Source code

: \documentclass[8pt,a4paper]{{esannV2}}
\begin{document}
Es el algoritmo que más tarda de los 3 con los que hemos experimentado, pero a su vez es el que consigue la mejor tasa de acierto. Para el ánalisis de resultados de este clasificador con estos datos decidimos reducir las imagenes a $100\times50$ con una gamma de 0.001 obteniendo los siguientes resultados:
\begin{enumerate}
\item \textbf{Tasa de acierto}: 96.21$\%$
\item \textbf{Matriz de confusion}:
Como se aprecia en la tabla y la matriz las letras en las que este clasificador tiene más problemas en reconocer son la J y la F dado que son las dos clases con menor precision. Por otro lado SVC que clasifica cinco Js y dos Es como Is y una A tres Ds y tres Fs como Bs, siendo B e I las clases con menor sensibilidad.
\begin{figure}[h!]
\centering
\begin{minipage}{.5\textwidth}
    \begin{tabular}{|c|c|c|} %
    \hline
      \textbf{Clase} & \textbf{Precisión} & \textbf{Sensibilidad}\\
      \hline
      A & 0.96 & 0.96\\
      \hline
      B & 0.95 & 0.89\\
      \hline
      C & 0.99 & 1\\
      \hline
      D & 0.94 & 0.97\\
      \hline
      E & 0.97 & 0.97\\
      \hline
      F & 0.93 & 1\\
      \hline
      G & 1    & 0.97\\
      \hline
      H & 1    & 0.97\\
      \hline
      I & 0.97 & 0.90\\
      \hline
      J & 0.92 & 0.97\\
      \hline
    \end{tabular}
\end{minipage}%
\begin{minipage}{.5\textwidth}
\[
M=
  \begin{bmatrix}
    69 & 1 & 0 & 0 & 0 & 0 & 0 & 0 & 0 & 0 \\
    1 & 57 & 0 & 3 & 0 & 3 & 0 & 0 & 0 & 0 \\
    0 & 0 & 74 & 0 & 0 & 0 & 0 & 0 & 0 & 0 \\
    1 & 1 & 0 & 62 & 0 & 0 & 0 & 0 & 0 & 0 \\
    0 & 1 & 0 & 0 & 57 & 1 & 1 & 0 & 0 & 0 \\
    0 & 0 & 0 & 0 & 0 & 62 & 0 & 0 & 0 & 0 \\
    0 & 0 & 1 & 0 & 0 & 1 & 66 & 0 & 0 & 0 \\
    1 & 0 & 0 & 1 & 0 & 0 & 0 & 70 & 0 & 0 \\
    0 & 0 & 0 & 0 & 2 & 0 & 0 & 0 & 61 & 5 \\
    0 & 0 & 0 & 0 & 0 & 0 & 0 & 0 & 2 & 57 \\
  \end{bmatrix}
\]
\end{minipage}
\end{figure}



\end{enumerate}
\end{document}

☆ ☆ ☆

EXERCISE |
The answer must be every line from the records above that contains "este".

OUTPUT FOR THIS EXERCISE |
Es el algoritmo que más tarda de los 3 con los que hemos experimentado, pero a su vez es el que consigue la mejor tasa de acierto. Para el ánalisis de resultados de este clasificador con estos datos decidimos reducir las imagenes a $100\times50$ con una gamma de 0.001 obteniendo los siguientes resultados:
Como se aprecia en la tabla y la matriz las letras en las que este clasificador tiene más problemas en reconocer son la J y la F dado que son las dos clases con menor precision. Por otro lado SVC que clasifica cinco Js y dos Es como Is y una A tres Ds y tres Fs como Bs, siendo B e I las clases con menor sensibilidad.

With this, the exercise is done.